Braced through the intermediary otthe top support 13 and the contact bridge 10 against the stationary fixed contacts 18 and 19, it urges the lower support 14, and hence both the contact bridge 11 and the striker 6, downwards. This has the following results: 1. Before the actuating member 2 with its support 3 has reached the height of the support 7, the striker 6, braced against the fixed contacts 18 and 19, is drawn rapidly through the snap point independently of the speed of the actuating member 2 by the compression spring 12, the support 7 being lowered.

2. Because of the flatter characteristic of the compression spring 12, the contact force of the contact bridge 10 upon the fixed contacts 18 and 19 retains a minimum value determined by the residual force of the compression spring 12 until the contact bridge 10 separates from contacts 18 and 19.

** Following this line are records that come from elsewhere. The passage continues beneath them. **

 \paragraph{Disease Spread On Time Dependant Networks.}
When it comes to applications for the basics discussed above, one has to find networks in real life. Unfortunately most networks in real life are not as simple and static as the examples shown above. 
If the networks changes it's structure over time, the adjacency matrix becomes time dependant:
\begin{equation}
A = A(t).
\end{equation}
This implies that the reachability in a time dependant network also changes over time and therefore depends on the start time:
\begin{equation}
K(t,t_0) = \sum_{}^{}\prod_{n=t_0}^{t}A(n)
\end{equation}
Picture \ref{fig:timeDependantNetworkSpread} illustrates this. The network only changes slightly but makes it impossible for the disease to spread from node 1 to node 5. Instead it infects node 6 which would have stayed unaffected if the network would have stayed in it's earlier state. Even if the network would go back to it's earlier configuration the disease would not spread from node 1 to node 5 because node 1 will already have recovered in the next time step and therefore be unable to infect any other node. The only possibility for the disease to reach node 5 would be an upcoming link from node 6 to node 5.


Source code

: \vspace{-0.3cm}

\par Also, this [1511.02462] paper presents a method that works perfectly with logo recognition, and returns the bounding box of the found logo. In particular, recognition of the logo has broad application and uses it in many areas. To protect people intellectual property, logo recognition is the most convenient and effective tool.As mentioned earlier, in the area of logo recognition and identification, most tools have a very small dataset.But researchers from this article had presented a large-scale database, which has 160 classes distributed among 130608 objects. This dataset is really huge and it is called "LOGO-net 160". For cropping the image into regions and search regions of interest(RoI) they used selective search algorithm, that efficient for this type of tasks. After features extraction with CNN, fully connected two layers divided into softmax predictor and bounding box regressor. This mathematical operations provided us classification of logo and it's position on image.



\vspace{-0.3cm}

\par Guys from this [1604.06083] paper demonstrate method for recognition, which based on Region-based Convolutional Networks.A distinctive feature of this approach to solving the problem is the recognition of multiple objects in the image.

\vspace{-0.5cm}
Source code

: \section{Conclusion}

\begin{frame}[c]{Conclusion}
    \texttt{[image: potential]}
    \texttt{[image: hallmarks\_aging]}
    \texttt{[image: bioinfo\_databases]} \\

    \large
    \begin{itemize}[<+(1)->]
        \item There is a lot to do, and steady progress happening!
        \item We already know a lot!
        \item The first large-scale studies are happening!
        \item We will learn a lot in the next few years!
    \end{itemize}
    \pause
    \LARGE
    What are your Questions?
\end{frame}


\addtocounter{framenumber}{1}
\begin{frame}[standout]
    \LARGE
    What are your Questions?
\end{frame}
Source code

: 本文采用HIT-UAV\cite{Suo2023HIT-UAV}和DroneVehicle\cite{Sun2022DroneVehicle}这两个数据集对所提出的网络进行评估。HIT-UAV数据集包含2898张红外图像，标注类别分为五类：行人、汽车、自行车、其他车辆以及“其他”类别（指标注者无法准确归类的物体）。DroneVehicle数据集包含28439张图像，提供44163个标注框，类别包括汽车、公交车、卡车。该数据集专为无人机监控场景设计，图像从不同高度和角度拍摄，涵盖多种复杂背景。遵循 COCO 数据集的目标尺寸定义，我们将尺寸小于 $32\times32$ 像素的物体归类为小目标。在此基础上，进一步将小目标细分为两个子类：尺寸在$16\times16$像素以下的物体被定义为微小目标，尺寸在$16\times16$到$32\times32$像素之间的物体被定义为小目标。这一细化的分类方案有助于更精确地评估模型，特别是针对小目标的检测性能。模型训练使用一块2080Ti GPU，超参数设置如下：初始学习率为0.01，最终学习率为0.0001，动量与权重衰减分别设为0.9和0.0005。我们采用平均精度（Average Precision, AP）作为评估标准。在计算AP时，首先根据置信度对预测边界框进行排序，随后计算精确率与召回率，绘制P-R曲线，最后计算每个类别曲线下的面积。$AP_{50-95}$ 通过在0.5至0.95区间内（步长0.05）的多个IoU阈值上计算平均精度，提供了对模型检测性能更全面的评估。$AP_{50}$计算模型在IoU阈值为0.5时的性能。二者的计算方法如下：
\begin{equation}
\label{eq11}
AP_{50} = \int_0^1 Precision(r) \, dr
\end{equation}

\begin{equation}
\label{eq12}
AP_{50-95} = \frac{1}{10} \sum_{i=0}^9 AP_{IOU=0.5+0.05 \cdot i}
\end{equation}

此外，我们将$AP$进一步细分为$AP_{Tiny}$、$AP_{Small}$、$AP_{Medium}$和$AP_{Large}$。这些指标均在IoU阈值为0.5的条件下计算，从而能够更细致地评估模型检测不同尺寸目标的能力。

3. Because of the rapid transition through the snap point, the vertical component of the force exerted by the snap spring 4, which is now directed downwards, grows stronger very rapidly. The lower contact bridge 11 is quickly brought into abutment upon the lower fixed contacts 20 and 21 with a sufficiently high contact force determined by the residual force of the compression spring 12. In its further movement, the striker 6 descends with respect to the contact bridge 11 until the seatings 15 and 16 come into abutment at 17. The vertical component of the force exerted by the snap springs 4 and 5 now acts as contact force.

The position shown in the right-hand half of Figure 1 is attained after completion of the switching movement. The snap spring 5 behaves and moves in the same sense as the snap spring 4 during the switching operation.

If the external actuating member 2 now moves downwards again due to pressure upon it against a counterspring, then the process described hereinbefore is repeated in the opposite direction.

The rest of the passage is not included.